Some proponents of the Internet Master Plan view it as an obvious way for the Adams administration to achieve its stated goal of creating a more competitive and diverse marketplace. “If they were trying to build a more inclusive tech ecosystem in New York City, they were handed it on a silver platter,” said one person who worked on the Internet Master Plan and was granted anonymity to speak freely.

Given that the Internet Master Plan isn’t moving forward, some lawmakers said the Adams administration doesn’t appear to have a master plan of its own in the works to replace it.

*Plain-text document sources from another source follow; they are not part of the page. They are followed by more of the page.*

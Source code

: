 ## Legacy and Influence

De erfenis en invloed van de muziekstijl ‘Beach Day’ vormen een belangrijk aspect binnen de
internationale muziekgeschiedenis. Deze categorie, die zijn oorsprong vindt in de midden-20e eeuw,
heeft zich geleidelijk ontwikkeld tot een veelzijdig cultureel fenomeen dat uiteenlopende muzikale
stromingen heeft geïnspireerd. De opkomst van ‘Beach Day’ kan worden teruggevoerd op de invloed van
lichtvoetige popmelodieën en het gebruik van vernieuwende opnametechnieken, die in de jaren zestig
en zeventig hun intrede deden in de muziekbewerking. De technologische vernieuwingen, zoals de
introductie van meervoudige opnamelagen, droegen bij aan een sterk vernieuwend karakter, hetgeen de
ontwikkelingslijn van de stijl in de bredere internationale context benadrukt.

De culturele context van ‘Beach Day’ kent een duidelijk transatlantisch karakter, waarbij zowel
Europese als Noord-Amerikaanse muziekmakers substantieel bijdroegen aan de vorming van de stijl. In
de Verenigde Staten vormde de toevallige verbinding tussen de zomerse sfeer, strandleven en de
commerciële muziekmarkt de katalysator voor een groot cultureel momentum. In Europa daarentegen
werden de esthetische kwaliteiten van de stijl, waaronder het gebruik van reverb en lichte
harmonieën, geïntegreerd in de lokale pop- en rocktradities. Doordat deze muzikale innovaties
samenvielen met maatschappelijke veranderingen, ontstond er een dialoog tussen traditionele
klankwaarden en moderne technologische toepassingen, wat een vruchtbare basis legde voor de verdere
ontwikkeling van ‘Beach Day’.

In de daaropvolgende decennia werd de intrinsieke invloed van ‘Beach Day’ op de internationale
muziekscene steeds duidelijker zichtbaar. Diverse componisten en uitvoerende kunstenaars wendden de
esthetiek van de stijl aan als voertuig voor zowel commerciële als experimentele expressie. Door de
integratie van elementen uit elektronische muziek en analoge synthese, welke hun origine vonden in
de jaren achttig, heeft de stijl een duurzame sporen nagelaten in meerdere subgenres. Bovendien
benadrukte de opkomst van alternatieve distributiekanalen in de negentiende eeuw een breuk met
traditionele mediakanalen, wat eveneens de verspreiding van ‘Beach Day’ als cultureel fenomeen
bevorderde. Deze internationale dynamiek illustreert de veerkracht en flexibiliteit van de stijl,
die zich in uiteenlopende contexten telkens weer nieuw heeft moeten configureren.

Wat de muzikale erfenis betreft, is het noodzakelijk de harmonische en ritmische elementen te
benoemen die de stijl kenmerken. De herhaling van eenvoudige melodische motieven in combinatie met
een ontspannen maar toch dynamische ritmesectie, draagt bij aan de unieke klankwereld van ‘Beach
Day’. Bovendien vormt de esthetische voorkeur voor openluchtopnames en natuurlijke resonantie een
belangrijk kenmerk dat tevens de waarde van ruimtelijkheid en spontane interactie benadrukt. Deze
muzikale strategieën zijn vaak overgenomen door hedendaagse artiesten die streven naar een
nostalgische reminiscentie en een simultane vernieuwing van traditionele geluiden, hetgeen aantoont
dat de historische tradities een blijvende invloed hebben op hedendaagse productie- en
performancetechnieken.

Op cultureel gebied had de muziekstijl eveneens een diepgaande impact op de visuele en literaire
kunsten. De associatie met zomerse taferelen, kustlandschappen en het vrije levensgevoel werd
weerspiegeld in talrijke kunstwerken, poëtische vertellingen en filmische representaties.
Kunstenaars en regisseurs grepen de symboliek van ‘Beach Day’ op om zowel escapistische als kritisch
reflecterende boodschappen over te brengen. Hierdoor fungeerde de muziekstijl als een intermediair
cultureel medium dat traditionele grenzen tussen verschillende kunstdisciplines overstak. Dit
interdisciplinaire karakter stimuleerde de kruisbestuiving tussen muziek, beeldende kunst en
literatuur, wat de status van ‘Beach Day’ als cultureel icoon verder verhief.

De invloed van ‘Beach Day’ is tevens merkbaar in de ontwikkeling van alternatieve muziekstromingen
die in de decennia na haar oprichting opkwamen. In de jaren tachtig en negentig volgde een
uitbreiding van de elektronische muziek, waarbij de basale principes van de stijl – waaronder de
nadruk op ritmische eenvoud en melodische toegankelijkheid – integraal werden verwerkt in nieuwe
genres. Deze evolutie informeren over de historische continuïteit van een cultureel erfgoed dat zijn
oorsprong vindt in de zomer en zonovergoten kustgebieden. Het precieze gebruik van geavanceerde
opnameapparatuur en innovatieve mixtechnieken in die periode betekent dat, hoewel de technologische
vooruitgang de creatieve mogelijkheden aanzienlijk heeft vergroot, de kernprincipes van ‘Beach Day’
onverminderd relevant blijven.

Following last month’s hearing, New York City Council Member Jennifer Gutiérrez, who chairs the Technology Committee, called for a “robust roadmap” and not “pop-up programs” to expand broadband access and adoption across the city. “I am deeply concerned that OTI was not able to provide any details on longer-term plans to connect New Yorkers to the internet beyond the Big Apple Connect program, which was announced the morning of the hearing,” Gutiérrez said in a statement. “While I celebrate a program that expediently provides internet access for our NYCHA developments, it’s unacceptable that OTI does not have a comprehensive plan that works to connect more New Yorkers to the internet.”

At that September hearing, Sikoff said the office was continuing to “reevaluate” the Internet Master Plan, which was the same answer that Fraser gave when asked about the plan in May. Sikoff suggested that in addition to its cost, officials were concerned that the Internet Master Plan would duplicate new build-outs of fiber that have happened since the plan was released in 2020. It’s unclear what part of the Internet Master Plan was still being evaluated, though Sikoff left open the possibility that unspecified aspects of the plan could be “leveraged” in the future.

Asked about whether the Adams administration had a master plan of its own for expanding broadband access, Legendre said the administration was “action-oriented when it comes to meeting the digital needs of our lower-income communities, immigrant communities, and communities of color.” He pointed to Big Apple Connect, new 5G connectivity at LinkNYC kiosks and the administration providing access to devices and digital skills training to “New Yorkers who have been left behind in the digital age.” He also pointed to Connected Communities, a de Blasio-era program that provided devices and digital literacy training in historically underserved areas. ■

Mayor Eric Adams has a short-term plan for internet access, but not one that applies to the whole city.